Le lendemain… se tenait là… de nouveau…
On a l’impression d’un arrêt sur image, comme si rien n’avait changé… mais pourtant, deux personnages sont introduits dans la scène. On ne sait rien d’eux si ce n’est qu’ils sont disciples du Baptiste.
Fixant-son-regard sur…
Le verbe n’est pas le même que celui employé au v 29, où le récit semblait identique : le lendemain, il voit Jésus venant vers lui… Ici il y a un préfixe qui note l’instance du regard, son intensité.
… sur Jésus qui marchait…
Cette fois, il n’est pas dit que Jésus vient à Jean, mais qu’il marche… Où va-t-il ? L’impression qu’il y a ici comme un appel discret à comprendre que le message de Jean est « dépassé », qu’il faut aller plus loin… Jean serait comme arrêté au seuil de la nouveauté que Jésus vient inaugurer.
Voici l’agneau de Dieu…
Jean reprend à nouveau la même expression qu’au v 29. Mais il la raccourcit sérieusement.

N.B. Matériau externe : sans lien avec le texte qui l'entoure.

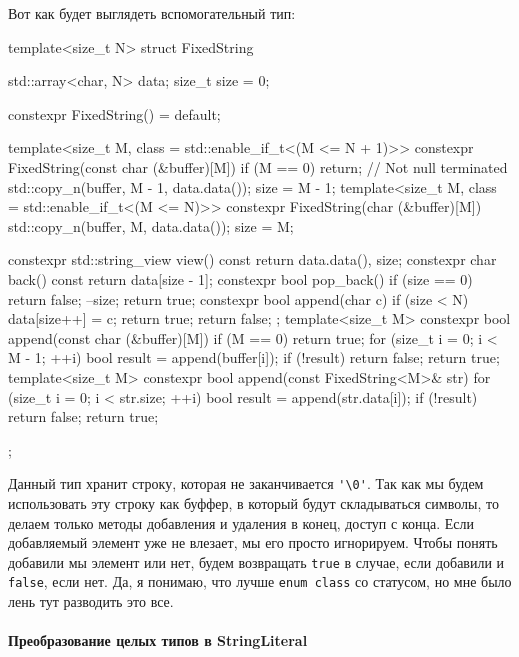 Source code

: Вот как будет выглядеть вспомогательный тип:
\begin{cppcode}
template<size_t N>
struct FixedString {

  std::array<char, N> data{};
  size_t size = 0;

  constexpr FixedString() = default;

  template<size_t M, class = std::enable_if_t<(M <= N + 1)>>
  constexpr FixedString(const char (&buffer)[M]) {
    if (M == 0)
      return;
    // Not null terminated
    std::copy_n(buffer, M - 1, data.data());
    size = M - 1;
  }
  template<size_t M, class = std::enable_if_t<(M <= N)>>
  constexpr FixedString(char (&buffer)[M]) {
    std::copy_n(buffer, M, data.data());
    size = M;
  }

  constexpr std::string_view view() const {
    return {data.data(), size};
  }
  constexpr char back() const {
    return data[size - 1];
  }
  constexpr bool pop_back() {
    if (size == 0)
      return false;
    --size;
    return true;
  }
  constexpr bool append(char c) {
    if (size < N) {
      data[size++] = c;
      return true;
    }
    return false;
  };
  template<size_t M>
  constexpr bool append(const char (&buffer)[M]) {
    if (M == 0)
      return true;
    for (size_t i = 0; i < M - 1; ++i) {
      bool result = append(buffer[i]);
      if (!result)
        return false;
    }
    return true;
  }
  template<size_t M>
  constexpr bool append(const FixedString<M>& str) {
    for (size_t i = 0; i < str.size; ++i) {
      bool result = append(str.data[i]);
      if (!result)
        return false;
    }
    return true;
  }
};
\end{cppcode}
Данный тип хранит строку, которая не заканчивается \verb"'\0'".
Так как мы будем использовать эту строку как буффер, в который будут складываться символы, то делаем только методы добавления и удаления в конец, доступ с конца.
Если добавляемый элемент уже не влезает, мы его просто игнорируем.
Чтобы понять добавили мы элемент или нет, будем возвращать \verb"true" в случае, если добавили и \verb"false", если нет.
Да, я понимаю, что лучше \verb"enum class" со статусом, но мне было лень тут разводить это все.

\paragraph{Преобразование целых типов в StringLiteral}

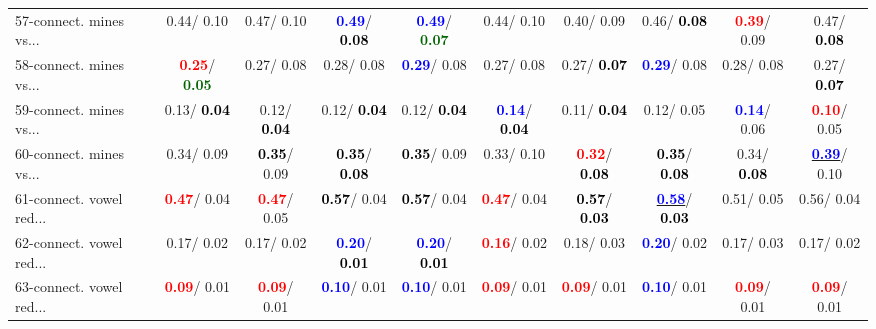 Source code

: \begin{table}[h]
\begin{center}
{\begin{tabular}{lc|c|c|c|c|c|c|c|c}
57-connect. mines vs... &   0.44/  0.10 &   0.47/  0.10 & \textcolor{blue}{\textbf{  0.49}}/\textcolor{black}{\textbf{  0.08}} & \textcolor{blue}{\textbf{  0.49}}/\textcolor{darkgreen}{\textbf{  0.07}} &   0.44/  0.10 &   0.40/  0.09 &   0.46/\textcolor{black}{\textbf{  0.08}} & \textcolor{red}{\textbf{  0.39}}/  0.09 &   0.47/\textcolor{black}{\textbf{  0.08}} \\
58-connect. mines vs... & \textcolor{red}{\textbf{  0.25}}/\textcolor{darkgreen}{\textbf{  0.05}} &   0.27/  0.08 &   0.28/  0.08 & \textcolor{blue}{\textbf{  0.29}}/  0.08 &   0.27/  0.08 &   0.27/\textcolor{black}{\textbf{  0.07}} & \textcolor{blue}{\textbf{  0.29}}/  0.08 &   0.28/  0.08 &   0.27/\textcolor{black}{\textbf{  0.07}} \\
59-connect. mines vs... &   0.13/\textcolor{black}{\textbf{  0.04}} &   0.12/\textcolor{black}{\textbf{  0.04}} &   0.12/\textcolor{black}{\textbf{  0.04}} &   0.12/\textcolor{black}{\textbf{  0.04}} & \textcolor{blue}{\textbf{  0.14}}/\textcolor{black}{\textbf{  0.04}} &   0.11/\textcolor{black}{\textbf{  0.04}} &   0.12/  0.05 & \textcolor{blue}{\textbf{  0.14}}/  0.06 & \textcolor{red}{\textbf{  0.10}}/  0.05 \\
60-connect. mines vs... &   0.34/  0.09 & \textcolor{black}{\textbf{  0.35}}/  0.09 & \textcolor{black}{\textbf{  0.35}}/\textcolor{black}{\textbf{  0.08}} & \textcolor{black}{\textbf{  0.35}}/  0.09 &   0.33/  0.10 & \textcolor{red}{\textbf{  0.32}}/\textcolor{black}{\textbf{  0.08}} & \textcolor{black}{\textbf{  0.35}}/\textcolor{black}{\textbf{  0.08}} &   0.34/\textcolor{black}{\textbf{  0.08}} & \underline{\textcolor{blue}{\textbf{  0.39}}}/  0.10 \\ \hline
61-connect. vowel red... & \textcolor{red}{\textbf{  0.47}}/  0.04 & \textcolor{red}{\textbf{  0.47}}/  0.05 & \textcolor{black}{\textbf{  0.57}}/  0.04 & \textcolor{black}{\textbf{  0.57}}/  0.04 & \textcolor{red}{\textbf{  0.47}}/  0.04 & \textcolor{black}{\textbf{  0.57}}/\textcolor{black}{\textbf{  0.03}} & \underline{\textcolor{blue}{\textbf{  0.58}}}/\textcolor{black}{\textbf{  0.03}} &   0.51/  0.05 &   0.56/  0.04 \\
62-connect. vowel red... &   0.17/  0.02 &   0.17/  0.02 & \textcolor{blue}{\textbf{  0.20}}/\textcolor{black}{\textbf{  0.01}} & \textcolor{blue}{\textbf{  0.20}}/\textcolor{black}{\textbf{  0.01}} & \textcolor{red}{\textbf{  0.16}}/  0.02 &   0.18/  0.03 & \textcolor{blue}{\textbf{  0.20}}/  0.02 &   0.17/  0.03 &   0.17/  0.02 \\
63-connect. vowel red... & \textcolor{red}{\textbf{  0.09}}/  0.01 & \textcolor{red}{\textbf{  0.09}}/  0.01 & \textcolor{blue}{\textbf{  0.10}}/  0.01 & \textcolor{blue}{\textbf{  0.10}}/  0.01 & \textcolor{red}{\textbf{  0.09}}/  0.01 & \textcolor{red}{\textbf{  0.09}}/  0.01 & \textcolor{blue}{\textbf{  0.10}}/  0.01 & \textcolor{red}{\textbf{  0.09}}/  0.01 & \textcolor{red}{\textbf{  0.09}}/  0.01 \\

\end{tabular}}
\end{center}
\end{table}
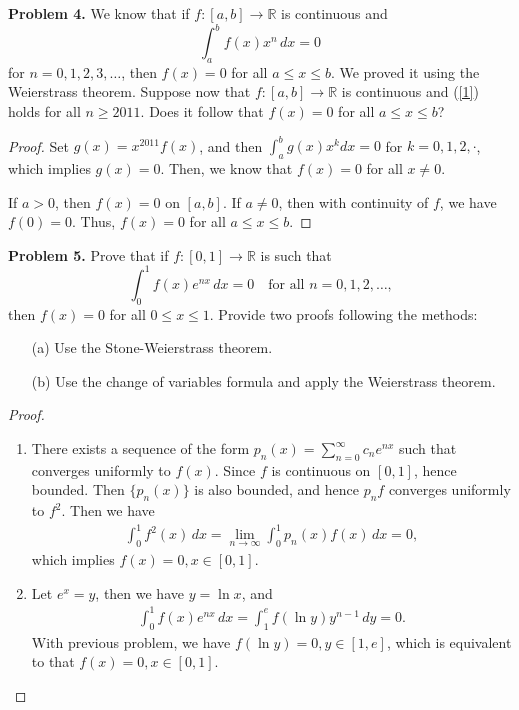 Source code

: \documentclass[12pt]{article}
\theoremstyle{definition}
\theoremstyle{definition}
\numberwithin{equation}{subsection}
\begin{document}
\medskip

\noindent
{\bf Problem 4.}
We know that if $f:[a,b]\to\mathbb{R}$ is continuous and
\begin{equation}
\label{1}
\int_a^b f(x)x^n\, dx = 0
\end{equation}
for $n=0,1,2,3,\ldots$, then $f(x)=0$ for all $a\leq x\leq b$.
We proved it using the Weierstrass theorem.
Suppose now that $f:[a,b]\to\mathbb{R}$ is continuous and (\ref{1})
holds for all $n\geq 2011$. Does it follow that
$f(x)=0$ for all $a\leq x\leq b$?
\begin{proof}
Set $g(x) = x^{2011}f(x)$, and then $\int^b_a g(x)x^k dx = 0$ for $k = 0,1,2,\cdot$, which implies $g(x) = 0$. Then, we know that $f(x) = 0$ for all $x\neq 0$.

If $a > 0$, then $f(x) = 0$ on $[a,b]$. If $a\neq 0$, then with continuity of $f$, we have $f(0) = 0$. Thus, $f(x) = 0$ for all $a\leq x\leq b$.
\end{proof}

\medskip


\noindent
{\bf Problem 5.}
Prove that if $f:[0,1]\to\mathbb{R}$ is such that
$$
\int_0^1 f(x) e^{nx}\, dx = 0
\quad
\mbox{for all $n=0,1,2,\ldots$,}
$$
then $f(x)=0$ for all $0\leq x\leq 1$.
Provide two proofs following the methods:
\begin{enumerate}
    \item[(a)] Use the Stone-Weierstrass theorem.
    \item[(b)] Use the change of variables formula and apply
the Weierstrass theorem.
\end{enumerate}
\begin{proof}
~\begin{enumerate}[label=(\alph*)]
    \item There exists a sequence of the form $p_n(x) = \sum^\infty_{n=0}c_n e^{nx}$ such that converges uniformly to $f(x)$. Since $f$ is continuous on $[0,1]$, hence bounded. Then $\{p_n(x)\}$ is also bounded, and hence $p_n f$ converges uniformly to $f^2$. Then we have
    \begin{align*}
        \int^1_0 f^2(x)\,dx = \lim_{n\to\infty} \int^1_0 p_n(x) f(x)\, dx = 0,
    \end{align*}
    which implies $f(x) = 0, x\in[0,1]$.
    \item Let $e^x = y$, then we have $y = \ln x$, and
    \begin{align*}
        \int_0^1 f(x) e^{nx}\, dx = \int_1^e f(\ln y) y^{n-1}\, dy = 0.
    \end{align*}
    With previous problem, we have $f(\ln y) = 0, y\in[1,e]$, which is equivalent to that $f(x) = 0, x\in[0,1]$.
\end{enumerate}
\end{proof}
\end{document}
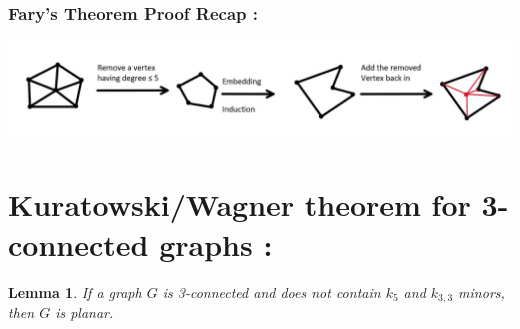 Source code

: \documentclass{article}
\newtheorem{lemma}{Lemma}
\begin{document}
    \subsubsection*{Fary's Theorem Proof Recap : }
    \centerline{\includegraphics[width=7in]{Images/Fary.jpg}} 
    \newpage
    \section*{Kuratowski/Wagner theorem for 3-connected graphs : }\begin{lemma}
        If a graph $G$ is 3-connected and does not contain $k_{5}$ and $k_{3,3}$ minors, then $G$ is planar. 
    \end{lemma}
\end{document}
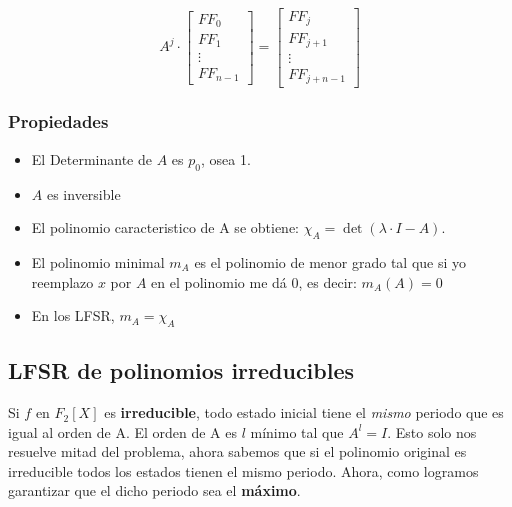 \documentclass[12pt,a4paper]{report}
\begin{document}
$$
A^j \cdot \begin{bmatrix} FF_0 \\ FF_1 \\ \vdots \\ FF_{n-1} \end{bmatrix} = \begin{bmatrix} FF_j \\ FF_{j + 1} \\ \vdots \\ FF_{j + n - 1} \end{bmatrix}
$$

\subsubsection{Propiedades}
\begin{itemize}
\item{El Determinante de $A$ es $p_0$, osea 1.}
\item{$A$ es inversible}
\item{El polinomio caracteristico de A se obtiene: $\chi_A = \det(\lambda \cdot I - A)$.}
\item{El polinomio minimal $m_A$ es el polinomio de menor grado tal que si yo reemplazo $x$ por $A$ en el polinomio me dá 0, es decir: $m_A(A) = 0$}
\item{En los LFSR, $m_A = \chi_A$}
\end{itemize}

\subsection{LFSR de polinomios irreducibles}
Si $f$ en $F_2[X]$ es \textbf{irreducible}, todo estado inicial tiene el \textit{mismo} periodo que es igual al orden de A. El orden de A es $l$ mínimo tal que $A^l = I$. Esto solo nos resuelve mitad del problema, ahora sabemos que si el polinomio original es irreducible todos los estados tienen el mismo periodo. Ahora, como logramos garantizar que el dicho periodo sea el \textbf{máximo}.
\end{document}

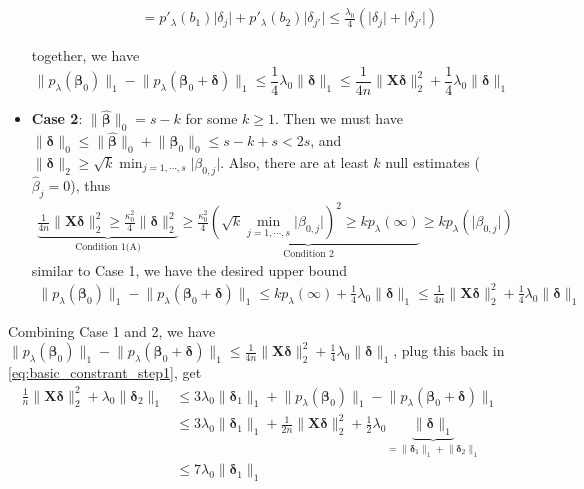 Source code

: \documentclass[twoside]{article}
\begin{document}
\begin{itemize}
\begin{itemize}
\begin{align*}
            &= p'_{\lambda}(b_1)\lvert \delta_j \rvert + p'_{\lambda}(b_2)\lvert \delta_{j'} \rvert \leq \frac{\lambda_0}{4}\left( \lvert \delta_j \rvert + \lvert \delta_{j'} \rvert \right)
        \end{align*}
    \end{itemize}
    together, we have $$ \lVert p_{\lambda}({\boldsymbol{\beta}_0}) \rVert _1 -  \lVert p_{\lambda}( \boldsymbol{\beta}_0+\boldsymbol{\delta}) \rVert _1 \leq \frac{1}{4}\lambda_0\lVert\boldsymbol{\delta}\rVert _1 \leq \frac{1}{4n}\lVert \mathbf{X}\boldsymbol{\delta} \rVert^2_2+\frac{1}{4}\lambda_0\lVert\boldsymbol{\delta} \rVert _1 $$
    \item \textbf{Case 2}: $\lVert \hat{\boldsymbol{\beta}} \rVert _0 = s-k$ for some $k\geq 1$. Then we must have $\lVert \boldsymbol{\delta} \rVert _0 \leq \lVert \hat{\boldsymbol{\beta}} \rVert _0 + \lVert \boldsymbol{\beta}_0 \rVert _0\leq s -k+s <2s$, and $\lVert \boldsymbol{\delta} \rVert _2 \geq \sqrt{k}\min_{j=1,\cdots,s}\lvert \beta_{0,j} \rvert$. Also, there are at least $k$ null estimates ($\hat{\beta}_j=0$), thus
    \begin{align*}
        \underbrace{\frac{1}{4n}\lVert \mathbf{X} \boldsymbol{\delta} \rVert^2_2 \geq \frac{\kappa_0^2}{4} \lVert \boldsymbol{\delta} \rVert^2_2}_{\text{Condition 1(A)}} \geq \underbrace{\frac{\kappa_0^2}{4}\left( \sqrt{k}\min_{j=1,\cdots,s}\lvert \beta_{0,j}\rvert \right)^2 \geq kp_{\lambda}(\infty)}_{\text{Condition 2}} \geq k p_{\lambda}(\lvert \beta_{0,j} \rvert)
    \end{align*}
    similar to Case 1, we have the desired upper bound 
    \begin{align*}
        \lVert p_{\lambda}({\boldsymbol{\beta}_0}) \rVert _1 -  \lVert p_{\lambda}( \boldsymbol{\beta}_0+\boldsymbol{\delta}) \rVert _1 \leq  kp_{\lambda}(\infty) + \frac{1}{4}\lambda_0\lVert\boldsymbol{\delta}\rVert _1 \leq \frac{1}{4n}\lVert \mathbf{X}\boldsymbol{\delta} \rVert^2_2+\frac{1}{4}\lambda_0\lVert\boldsymbol{\delta} \rVert _1
    \end{align*}
\end{itemize}
Combining Case 1 and 2, we have $\lVert p_{\lambda}({\boldsymbol{\beta}_0}) \rVert _1 -  \lVert p_{\lambda}( \boldsymbol{\beta}_0+\boldsymbol{\delta}) \rVert _1 \leq \frac{1}{4n}\lVert \mathbf{X}\boldsymbol{\delta} \rVert^2_2+\frac{1}{4}\lambda_0\lVert\boldsymbol{\delta} \rVert _1$, plug this back in \ref{eq:basic_constrant_step1}, get 
\begin{align*}
    \frac{1}{n}\lVert \mathbf{X}\boldsymbol{\delta} \rVert ^2_2 + \lambda_0\lVert \boldsymbol{\delta}_2 \rVert _1 &\leq 3\lambda_0 \lVert \boldsymbol{\delta}_1 \rVert _1+ \lVert p_{\lambda}({\boldsymbol{\beta}_0}) \rVert _1 -  \lVert p_{\lambda}( \boldsymbol{\beta}_0+\boldsymbol{\delta}) \rVert _1\\
     & \leq 3\lambda_0 \lVert \boldsymbol{\delta}_1 \rVert _1 + \frac{1}{2n}\lVert \mathbf{X}\boldsymbol{\delta} \rVert^2_2+\frac{1}{2}\lambda_0\underbrace{\lVert\boldsymbol{\delta} \rVert _1}_{= \lVert\boldsymbol{\delta}_1 \rVert _1 + \lVert\boldsymbol{\delta}_2 \rVert _1} \\
     & \leq 7\lambda_0 \lVert \boldsymbol{\delta}_1 \rVert _1
\end{align*}
\end{document}
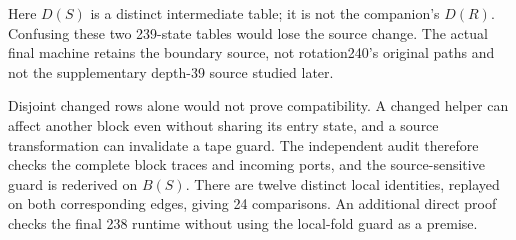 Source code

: Here $D(S)$ is a distinct intermediate table; it is not the companion's
$D(R)$. Confusing these two 239-state tables would lose the source change.
The actual final machine retains the boundary source, not rotation240's
original paths and not the supplementary depth-39 source studied later.

Disjoint changed rows alone would not prove compatibility. A changed
helper can affect another block even without sharing its entry state,
and a source transformation can invalidate a tape guard. The independent
audit therefore checks the complete block traces and incoming ports,
and the source-sensitive guard is rederived on $B(S)$. There are twelve
distinct local identities, replayed on both corresponding edges, giving
24 comparisons. An additional direct proof checks the final 238 runtime
without using the local-fold guard as a premise.
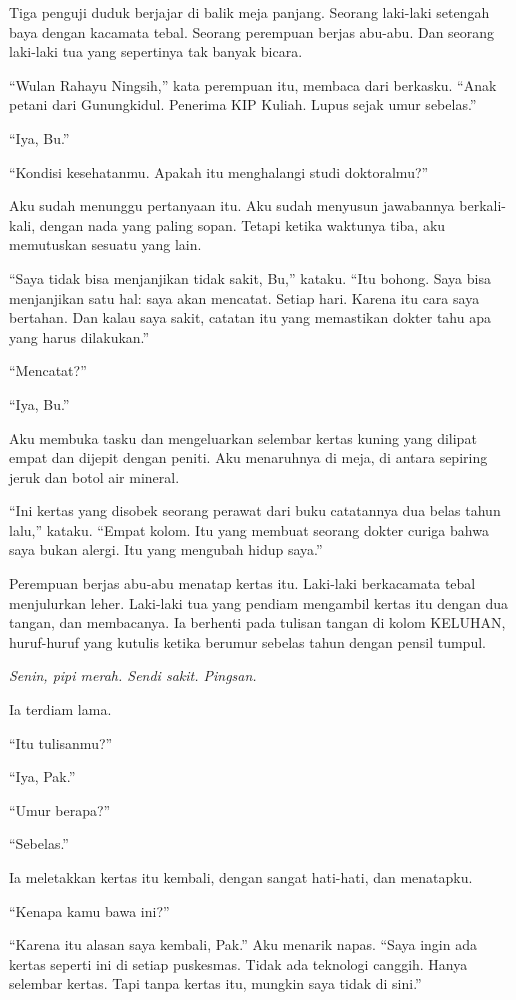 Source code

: \documentclass[11pt,twoside,openany]{book}
\begin{document}
Tiga penguji duduk berjajar di balik meja panjang. Seorang laki-laki setengah baya dengan kacamata tebal. Seorang perempuan berjas abu-abu. Dan seorang laki-laki tua yang sepertinya tak banyak bicara.

``Wulan Rahayu Ningsih,'' kata perempuan itu, membaca dari berkasku. ``Anak petani dari Gunungkidul. Penerima KIP Kuliah. Lupus sejak umur sebelas.''

``Iya, Bu.''

``Kondisi kesehatanmu. Apakah itu menghalangi studi doktoralmu?''

Aku sudah menunggu pertanyaan itu. Aku sudah menyusun jawabannya berkali-kali, dengan nada yang paling sopan. Tetapi ketika waktunya tiba, aku memutuskan sesuatu yang lain.

``Saya tidak bisa menjanjikan tidak sakit, Bu,'' kataku. ``Itu bohong. Saya bisa menjanjikan satu hal: saya akan mencatat. Setiap hari. Karena itu cara saya bertahan. Dan kalau saya sakit, catatan itu yang memastikan dokter tahu apa yang harus dilakukan.''

``Mencatat?''

``Iya, Bu.''

Aku membuka tasku dan mengeluarkan selembar kertas kuning yang dilipat empat dan dijepit dengan peniti. Aku menaruhnya di meja, di antara sepiring jeruk dan botol air mineral.

``Ini kertas yang disobek seorang perawat dari buku catatannya dua belas tahun lalu,'' kataku. ``Empat kolom. Itu yang membuat seorang dokter curiga bahwa saya bukan alergi. Itu yang mengubah hidup saya.''

Perempuan berjas abu-abu menatap kertas itu. Laki-laki berkacamata tebal menjulurkan leher. Laki-laki tua yang pendiam mengambil kertas itu dengan dua tangan, dan membacanya. Ia berhenti pada tulisan tangan di kolom KELUHAN, huruf-huruf yang kutulis ketika berumur sebelas tahun dengan pensil tumpul.

\emph{Senin, pipi merah. Sendi sakit. Pingsan.}

Ia terdiam lama.

``Itu tulisanmu?''

``Iya, Pak.''

``Umur berapa?''

``Sebelas.''

Ia meletakkan kertas itu kembali, dengan sangat hati-hati, dan menatapku.

``Kenapa kamu bawa ini?''

``Karena itu alasan saya kembali, Pak.'' Aku menarik napas. ``Saya ingin ada kertas seperti ini di setiap puskesmas. Tidak ada teknologi canggih. Hanya selembar kertas. Tapi tanpa kertas itu, mungkin saya tidak di sini.''
\end{document}
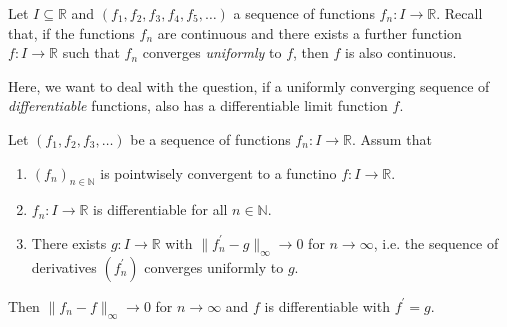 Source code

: 
Let $I \subseteq \mathbb{R}$ and $(f_1, f_2, f_3, f_4, f_5,\dots)$ a sequence of functions $f_n \colon I \to \mathbb{R}$. 
Recall that, if the functions $f_n$ are continuous and there exists a further function $f\colon I \to \mathbb{R}$ such that $f_n$ converges \emph{uniformly} to $f$, then $f$ is also continuous.

Here, we want to deal with the question, if a uniformly converging sequence of \emph{differentiable} functions, also has a differentiable limit function $f$.

\begin{theorem}
Let $(f_1, f_2, f_3, \dots)$ be a sequence of functions $f_n \colon I \to \mathbb{R}$.
Assum that
\begin{enumerate}
\item $(f_n)_{n \in \mathbb{N}}$ is pointwisely convergent to a functino $f \colon I \to \mathbb{R}$.
\item $f_n \colon I \to \mathbb{R}$ is differentiable for all $n \in \mathbb{N}$.
\item There exists $g \colon I \to \mathbb{R}$ with $\|f_n^\prime - g \|_\infty \to 0$ for $n \to \infty$, i.e. the sequence of derivatives $(f_n^\prime)$ converges uniformly to $g$.
\end{enumerate}
Then $\|f_n - f\|_\infty \to 0$ for $n \to \infty$ and $f$ is differentiable with $f^\prime = g$.
\end{theorem}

Il ne dit plus rien d’autre que ce « Voici l’agneau de Dieu ». Au v 29 et suivants, il parlait de sa mission de témoin, il développait ce qu’il percevait comme rapport entre lui et celui qu’il annonçait. Ici Jean ne dit plus rien sur lui-même, il est comme tout entier en son regard sur Jésus qui marche. Il ne fait plus que le nommer : agneau de Dieu. On n’est pas sûr qu’il parle à quelqu’un. Peut-être est-ce seulement l’exclamation qui jaillit de son regard fixé sur Jésus qui passe…
Les deux disciples l’entendirent parlant et firent route avec Jésus
Et les deux disciples perçoivent cette parole, cette exclamation de Jean. Cette parole les met en route. Ils accompagnent Jésus (les traductions disent ordinairement ‘suivent’ ; mais le sens premier de ce verbe est ‘faire route avec’, ‘accompagner’. Mary Balmary le fait remarquer dans un de ses livres. Cela peut renouveler notre regard, notre pensée, cessons d’être des suiveurs… mais faisons route avec, même si effectivement nous accompagnons plus que souvent timidement, en arrière par rapport à sa marche décidée.)
Alors Jésus se tourna, et contemplant qu’ils faisaient route avec lui, leur dit : « Que cherchez-vous ? »
Je vois ce mouvement de Jésus vers ceux qui se sont mis à faire route avec lui. Et son regard qui se pose sur eux, un regard profond (même verbe au v 32 quand Jean dit avoir contemplé l’Esprit tel une colombe), un regard qui scrute au-delà des apparences. Un regard qui interroge : que cherchez-vous ? et non qui cherchez-vous… Qu’est-ce qui vous a mis en route ? quel est votre désir ? Un regard qui offre la relation, sans l’imposer.
Rabbi, où demeures-tu ?
Etonnant, au début de ce petit passage, ils étaient disciples de Jean. Et déjà, ils appellent Jésus « rabbi ». Je m’étonne de la traduction que Jean en donne. En hébreu « rabbi » se traduirait plutôt par « mon maître ». Peut-être que le vocabulaire courant de l’époque ne tenait plus compte de ce possessif.
Où demeures-tu ?
Etrange question. Jean leur a désigné quelqu’un qui marche… on aurait pu attendre qu’ils s’interrogent sur sa direction : où vas-tu ?… non, ils demandent « où demeures-tu ? » Où est ton lieu ? Quand on sait le poids du verbe « demeurer » en cet évangile, cette question retentit comme un appel à l’essentiel : où puises-tu ta vie, où est ta source, d’où tires-tu ton eau vive, ta sève ? Quel est ton amour ?
Venez et vous verrez
Réponse tout aussi étonnante… ils ne se connaissent pas, et déjà il les invite.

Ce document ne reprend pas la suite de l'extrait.